**** Source records
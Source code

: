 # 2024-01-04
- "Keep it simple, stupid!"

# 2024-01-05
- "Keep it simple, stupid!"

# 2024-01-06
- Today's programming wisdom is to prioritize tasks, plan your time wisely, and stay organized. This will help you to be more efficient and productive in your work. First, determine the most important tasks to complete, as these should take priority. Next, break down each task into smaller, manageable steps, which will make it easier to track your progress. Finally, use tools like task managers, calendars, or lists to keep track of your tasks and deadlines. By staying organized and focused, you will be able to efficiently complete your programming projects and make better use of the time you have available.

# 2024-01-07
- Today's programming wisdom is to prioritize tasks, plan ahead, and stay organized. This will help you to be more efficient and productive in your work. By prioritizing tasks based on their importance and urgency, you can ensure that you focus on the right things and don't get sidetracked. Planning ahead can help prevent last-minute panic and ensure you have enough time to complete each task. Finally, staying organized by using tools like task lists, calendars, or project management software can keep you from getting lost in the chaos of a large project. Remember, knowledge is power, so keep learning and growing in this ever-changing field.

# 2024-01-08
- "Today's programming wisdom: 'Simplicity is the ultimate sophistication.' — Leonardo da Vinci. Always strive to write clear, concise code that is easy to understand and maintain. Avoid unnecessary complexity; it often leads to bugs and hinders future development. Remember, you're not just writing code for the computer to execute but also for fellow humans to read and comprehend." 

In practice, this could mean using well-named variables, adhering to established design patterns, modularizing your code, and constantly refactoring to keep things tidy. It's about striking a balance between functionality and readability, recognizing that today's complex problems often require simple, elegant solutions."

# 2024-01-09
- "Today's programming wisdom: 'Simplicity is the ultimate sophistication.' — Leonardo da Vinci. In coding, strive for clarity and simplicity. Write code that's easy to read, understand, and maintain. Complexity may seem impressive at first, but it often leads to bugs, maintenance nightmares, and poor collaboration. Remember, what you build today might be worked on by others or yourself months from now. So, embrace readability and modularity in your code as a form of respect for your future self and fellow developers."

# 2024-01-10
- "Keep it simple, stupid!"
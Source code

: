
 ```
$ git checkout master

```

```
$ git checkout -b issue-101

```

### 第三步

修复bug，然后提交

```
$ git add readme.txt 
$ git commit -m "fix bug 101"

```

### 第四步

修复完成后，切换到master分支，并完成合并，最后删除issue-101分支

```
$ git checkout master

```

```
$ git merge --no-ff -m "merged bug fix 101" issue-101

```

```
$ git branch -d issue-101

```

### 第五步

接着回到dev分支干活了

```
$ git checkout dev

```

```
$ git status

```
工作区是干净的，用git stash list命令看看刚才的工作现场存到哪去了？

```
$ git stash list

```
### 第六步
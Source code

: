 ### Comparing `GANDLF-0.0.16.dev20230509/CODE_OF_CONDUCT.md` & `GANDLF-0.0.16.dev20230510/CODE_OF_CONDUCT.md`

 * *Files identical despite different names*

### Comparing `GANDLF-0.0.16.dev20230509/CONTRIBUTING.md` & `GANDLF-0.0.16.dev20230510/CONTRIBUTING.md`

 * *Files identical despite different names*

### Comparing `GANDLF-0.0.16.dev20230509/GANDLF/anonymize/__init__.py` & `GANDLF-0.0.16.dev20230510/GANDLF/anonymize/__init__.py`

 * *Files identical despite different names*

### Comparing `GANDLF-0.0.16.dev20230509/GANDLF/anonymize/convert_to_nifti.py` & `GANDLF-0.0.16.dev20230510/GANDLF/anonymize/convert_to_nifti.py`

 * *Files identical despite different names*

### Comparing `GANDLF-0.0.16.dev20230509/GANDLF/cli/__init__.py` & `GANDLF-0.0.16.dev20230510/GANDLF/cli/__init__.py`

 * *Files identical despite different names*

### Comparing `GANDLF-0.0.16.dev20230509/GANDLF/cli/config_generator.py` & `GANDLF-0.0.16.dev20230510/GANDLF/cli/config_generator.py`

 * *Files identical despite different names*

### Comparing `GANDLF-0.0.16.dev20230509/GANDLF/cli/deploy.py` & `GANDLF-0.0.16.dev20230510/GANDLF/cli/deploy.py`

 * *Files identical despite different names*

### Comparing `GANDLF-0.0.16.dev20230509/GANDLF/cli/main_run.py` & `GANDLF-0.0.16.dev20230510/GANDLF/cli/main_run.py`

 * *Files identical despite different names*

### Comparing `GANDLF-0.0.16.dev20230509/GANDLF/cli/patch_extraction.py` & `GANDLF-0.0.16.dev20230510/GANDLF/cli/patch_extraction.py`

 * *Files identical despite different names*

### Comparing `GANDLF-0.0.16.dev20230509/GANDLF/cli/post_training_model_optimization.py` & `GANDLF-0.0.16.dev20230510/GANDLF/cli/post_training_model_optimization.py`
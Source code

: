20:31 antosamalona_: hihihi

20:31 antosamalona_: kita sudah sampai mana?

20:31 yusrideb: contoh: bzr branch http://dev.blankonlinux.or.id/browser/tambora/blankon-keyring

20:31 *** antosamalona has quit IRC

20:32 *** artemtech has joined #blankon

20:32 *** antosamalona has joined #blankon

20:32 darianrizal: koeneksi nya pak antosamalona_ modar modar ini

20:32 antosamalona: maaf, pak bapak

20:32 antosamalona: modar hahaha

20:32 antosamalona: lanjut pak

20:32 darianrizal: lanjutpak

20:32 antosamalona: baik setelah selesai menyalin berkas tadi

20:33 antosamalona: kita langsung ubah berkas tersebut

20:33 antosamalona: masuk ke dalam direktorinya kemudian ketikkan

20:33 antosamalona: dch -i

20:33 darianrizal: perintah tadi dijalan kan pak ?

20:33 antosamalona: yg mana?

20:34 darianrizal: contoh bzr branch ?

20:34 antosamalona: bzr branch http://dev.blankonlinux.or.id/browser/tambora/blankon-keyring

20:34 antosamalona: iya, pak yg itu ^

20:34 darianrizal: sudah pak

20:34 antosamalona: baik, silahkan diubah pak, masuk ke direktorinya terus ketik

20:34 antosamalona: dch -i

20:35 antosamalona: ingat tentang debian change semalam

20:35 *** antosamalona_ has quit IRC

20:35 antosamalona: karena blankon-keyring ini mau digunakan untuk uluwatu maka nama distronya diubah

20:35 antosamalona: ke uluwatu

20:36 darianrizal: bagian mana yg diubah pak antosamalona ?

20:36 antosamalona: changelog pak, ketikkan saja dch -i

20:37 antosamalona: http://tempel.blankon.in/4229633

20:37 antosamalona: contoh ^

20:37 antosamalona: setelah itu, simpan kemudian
********
Your assignment
Up to and including the line with "# 2024-01-07", transcribe the entries above exactly, starting from their first line.

Response area
Source code

: # 2024-01-04
- "Keep it simple, stupid!"

# 2024-01-05
- "Keep it simple, stupid!"

# 2024-01-06
- Today's programming wisdom is to prioritize tasks, plan your time wisely, and stay organized. This will help you to be more efficient and productive in your work. First, determine the most important tasks to complete, as these should take priority. Next, break down each task into smaller, manageable steps, which will make it easier to track your progress. Finally, use tools like task managers, calendars, or lists to keep track of your tasks and deadlines. By staying organized and focused, you will be able to efficiently complete your programming projects and make better use of the time you have available.

# 2024-01-07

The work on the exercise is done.